Task instructions
Could you please reproduce every record below exactly, leaving out the pictures?

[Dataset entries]
-----

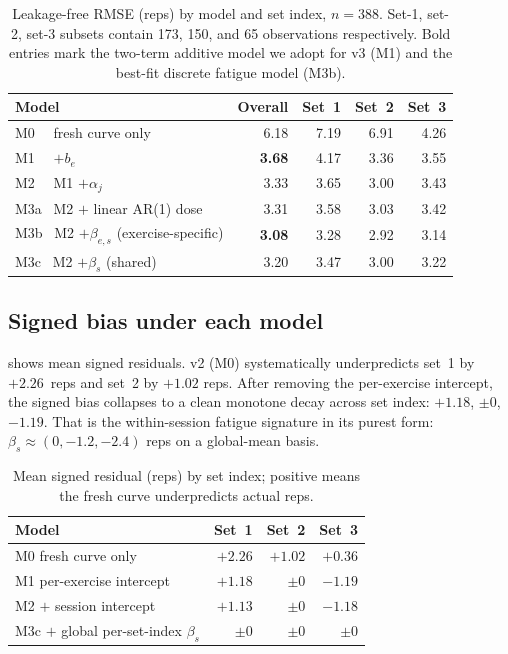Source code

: \documentclass[11pt]{article}
\begin{document}
\begin{table}[ht]
\centering
\caption{Leakage-free RMSE (reps) by model and set index, $n=388$.
Set-1, set-2, set-3 subsets contain 173, 150, and 65 observations respectively.
Bold entries mark the two-term additive model we adopt for v3 (M1) and the best-fit discrete fatigue model (M3b).}
\label{tab:rmse}
\begin{tabular}{lrrrr}
\toprule
\textbf{Model} & \textbf{Overall} & \textbf{Set~1} & \textbf{Set~2} & \textbf{Set~3} \\
\midrule
M0~~ fresh curve only                     & 6.18 & 7.19 & 6.91 & 4.26 \\
M1~~ $+ b_e$                              & \textbf{3.68} & 4.17 & 3.36 & 3.55 \\
M2~~ M1 $+ \alpha_j$                      & 3.33 & 3.65 & 3.00 & 3.43 \\
M3a~ M2 $+$ linear AR(1) dose             & 3.31 & 3.58 & 3.03 & 3.42 \\
M3b~ M2 $+ \beta_{e,s}$ (exercise-specific)& \textbf{3.08} & 3.28 & 2.92 & 3.14 \\
M3c~ M2 $+ \beta_s$ (shared)              & 3.20 & 3.47 & 3.00 & 3.22 \\
\bottomrule
\end{tabular}
\end{table}

\subsection{Signed bias under each model}
 shows mean signed residuals.
v2 (M0) systematically underpredicts set~1 by $+2.26$~reps and set~2 by $+1.02$ reps.
After removing the per-exercise intercept, the signed bias collapses to a clean monotone decay across set index: $+1.18$, $\pm 0$, $-1.19$.
That is the within-session fatigue signature in its purest form: $\beta_s \approx (0, -1.2, -2.4)$ reps on a global-mean basis.

\begin{table}[ht]
\centering
\caption{Mean signed residual (reps) by set index; positive means the fresh curve underpredicts actual reps.}
\label{tab:bias}
\begin{tabular}{lrrr}
\toprule
\textbf{Model} & \textbf{Set~1} & \textbf{Set~2} & \textbf{Set~3} \\
\midrule
M0  fresh curve only                  & $+2.26$ & $+1.02$ & $+0.36$ \\
M1  per-exercise intercept            & $+1.18$ & $\pm 0$ & $-1.19$ \\
M2  $+$ session intercept             & $+1.13$ & $\pm 0$ & $-1.18$ \\
M3c $+$ global per-set-index $\beta_s$& $\pm 0$ & $\pm 0$ & $\pm 0$ \\
\bottomrule
\end{tabular}
\end{table}
\end{document}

-----

Your response
Source code

: \documentclass[11pt]{article}
\begin{document}
\begin{table}[ht]
\centering
\caption{Leakage-free RMSE (reps) by model and set index, $n=388$.
Set-1, set-2, set-3 subsets contain 173, 150, and 65 observations respectively.
Bold entries mark the two-term additive model we adopt for v3 (M1) and the best-fit discrete fatigue model (M3b).}
\label{tab:rmse}
\begin{tabular}{lrrrr}
\toprule
\textbf{Model} & \textbf{Overall} & \textbf{Set~1} & \textbf{Set~2} & \textbf{Set~3} \\
\midrule
M0~~ fresh curve only                     & 6.18 & 7.19 & 6.91 & 4.26 \\
M1~~ $+ b_e$                              & \textbf{3.68} & 4.17 & 3.36 & 3.55 \\
M2~~ M1 $+ \alpha_j$                      & 3.33 & 3.65 & 3.00 & 3.43 \\
M3a~ M2 $+$ linear AR(1) dose             & 3.31 & 3.58 & 3.03 & 3.42 \\
M3b~ M2 $+ \beta_{e,s}$ (exercise-specific)& \textbf{3.08} & 3.28 & 2.92 & 3.14 \\
M3c~ M2 $+ \beta_s$ (shared)              & 3.20 & 3.47 & 3.00 & 3.22 \\
\bottomrule
\end{tabular}
\end{table}

\subsection{Signed bias under each model}
 shows mean signed residuals.
v2 (M0) systematically underpredicts set~1 by $+2.26$~reps and set~2 by $+1.02$ reps.
After removing the per-exercise intercept, the signed bias collapses to a clean monotone decay across set index: $+1.18$, $\pm 0$, $-1.19$.
That is the within-session fatigue signature in its purest form: $\beta_s \approx (0, -1.2, -2.4)$ reps on a global-mean basis.

\begin{table}[ht]
\centering
\caption{Mean signed residual (reps) by set index; positive means the fresh curve underpredicts actual reps.}
\label{tab:bias}
\begin{tabular}{lrrr}
\toprule
\textbf{Model} & \textbf{Set~1} & \textbf{Set~2} & \textbf{Set~3} \\
\midrule
M0  fresh curve only                  & $+2.26$ & $+1.02$ & $+0.36$ \\
M1  per-exercise intercept            & $+1.18$ & $\pm 0$ & $-1.19$ \\
M2  $+$ session intercept             & $+1.13$ & $\pm 0$ & $-1.18$ \\
M3c $+$ global per-set-index $\beta_s$& $\pm 0$ & $\pm 0$ & $\pm 0$ \\
\bottomrule
\end{tabular}
\end{table}
\end{document}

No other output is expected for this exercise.